Opiniones

Dafne Fortea. ¡Indignaos, pero uníos!

A río revuelto, ganancia de pescadores, dice el refrán popular, y es que “Mientras la izquierda llenaba las plazas, la derecha llenaba las urnas”. 
Estos días todo el mundo hablaba de política, en las calles, en las redes sociales, “vaya a donde vaya, todo el mundo habla de política” escribía uno de mis amigos en una red social. El movimiento del 15M, o la Spanish Revolution, ha dado que hablar en todo el mundo, y a los jóvenes de este país nos ha unido y nos ha emocionado, en la lucha por unos ideales, por un compromiso.

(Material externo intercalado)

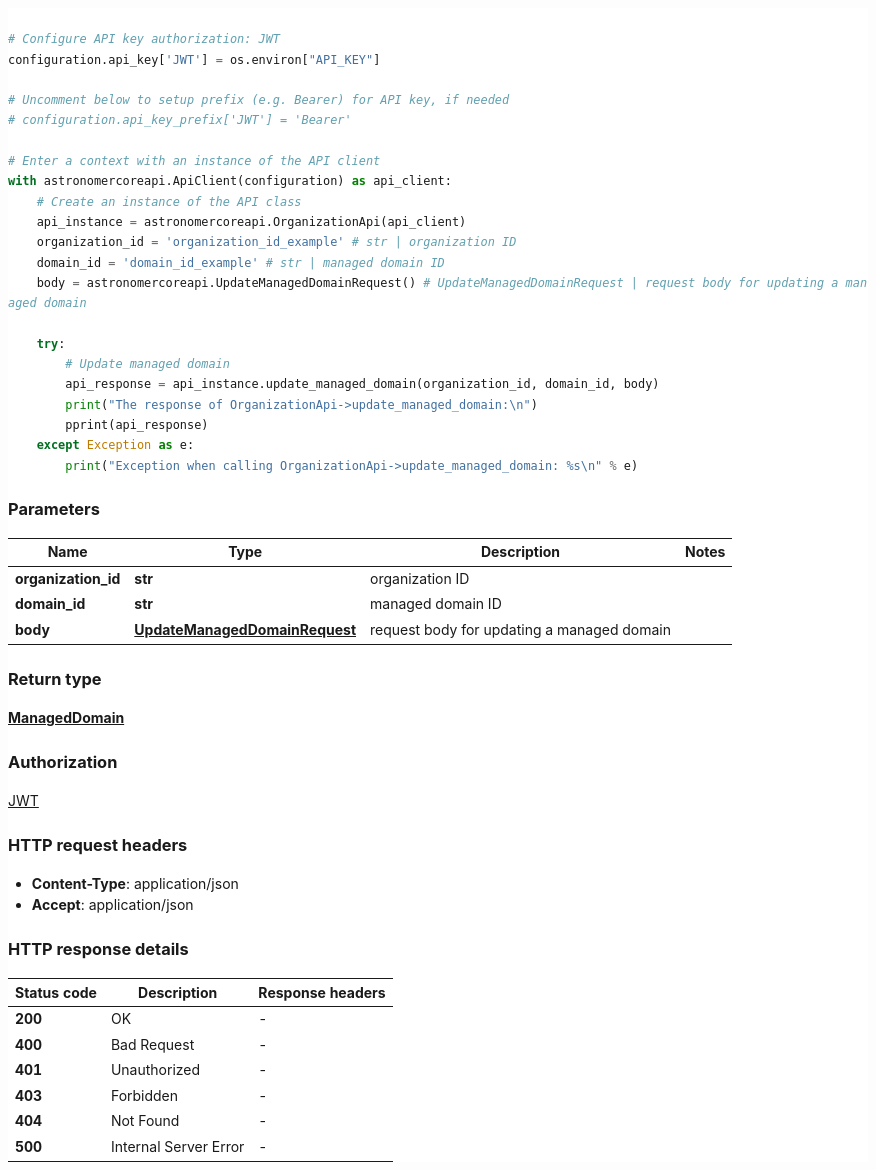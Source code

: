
 ```python

# Configure API key authorization: JWT
configuration.api_key['JWT'] = os.environ["API_KEY"]

# Uncomment below to setup prefix (e.g. Bearer) for API key, if needed
# configuration.api_key_prefix['JWT'] = 'Bearer'

# Enter a context with an instance of the API client
with astronomercoreapi.ApiClient(configuration) as api_client:
    # Create an instance of the API class
    api_instance = astronomercoreapi.OrganizationApi(api_client)
    organization_id = 'organization_id_example' # str | organization ID
    domain_id = 'domain_id_example' # str | managed domain ID
    body = astronomercoreapi.UpdateManagedDomainRequest() # UpdateManagedDomainRequest | request body for updating a managed domain

    try:
        # Update managed domain
        api_response = api_instance.update_managed_domain(organization_id, domain_id, body)
        print("The response of OrganizationApi->update_managed_domain:\n")
        pprint(api_response)
    except Exception as e:
        print("Exception when calling OrganizationApi->update_managed_domain: %s\n" % e)
```


### Parameters

Name | Type | Description  | Notes
------------- | ------------- | ------------- | -------------
 **organization_id** | **str**| organization ID | 
 **domain_id** | **str**| managed domain ID | 
 **body** | [**UpdateManagedDomainRequest**](UpdateManagedDomainRequest.md)| request body for updating a managed domain | 

### Return type

[**ManagedDomain**](ManagedDomain.md)

### Authorization

[JWT](../README.md#JWT)

### HTTP request headers

 - **Content-Type**: application/json
 - **Accept**: application/json

### HTTP response details
| Status code | Description | Response headers |
|-------------|-------------|------------------|
**200** | OK |  -  |
**400** | Bad Request |  -  |
**401** | Unauthorized |  -  |
**403** | Forbidden |  -  |
**404** | Not Found |  -  |
**500** | Internal Server Error |  -  |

Escribe Stéphane Hessel, en su libro, ¡Indignaos!, que tanto ha motivado los idearios del 15M, “Os deseo a todos, a cada uno de vosotros, que tengáis vuestro motivo de indignación. Es un valor precioso. Cuando algo te indigna como a mí me indignó el nazismo, te conviertes en alguien militante, fuerte y comprometido.” No hay duda que a los jóvenes de este país no nos faltan motivos para indignarnos. Eduard Punset ha comparado el movimiento del 15M con la Ruta de la Seda de hace 2000 años, un trayecto comercial entre Asia y Europa, “Era como vosotros, la gente iba e intercambiaba conocimientos, chismorreos, infecciones, genes...y de allí surgía una civilización nueva y una manera de pensar; y en eso estáis vosotros”
Se ha criticado mucho al gobierno y sus políticas de recortes sociales, se habla de la necesidad del Partido Socialista de refundarse, de la debacle de la izquierda, pero es que no vale solo con indignarse, también hay que comprometerse, y por eso no vale solo con criticar, pues la salud de los partidos de izquierdas también debería preocupar a los indignados. Una izquierda dividida es una izquierda débil, que se entrega a las injusticias que pretende denunciar. Es necesaria una izquierda que sepa consensuar, y fortalecerse. Es necesario también que los indignados confíen en los partidos de izquierdas, porque los partidos no podrán refundarse si no es con la confianza de los ciudadanos, y sin los partidos, la indignación se quedará en las plazas y en las redes sociales, pero nunca llegará a la política.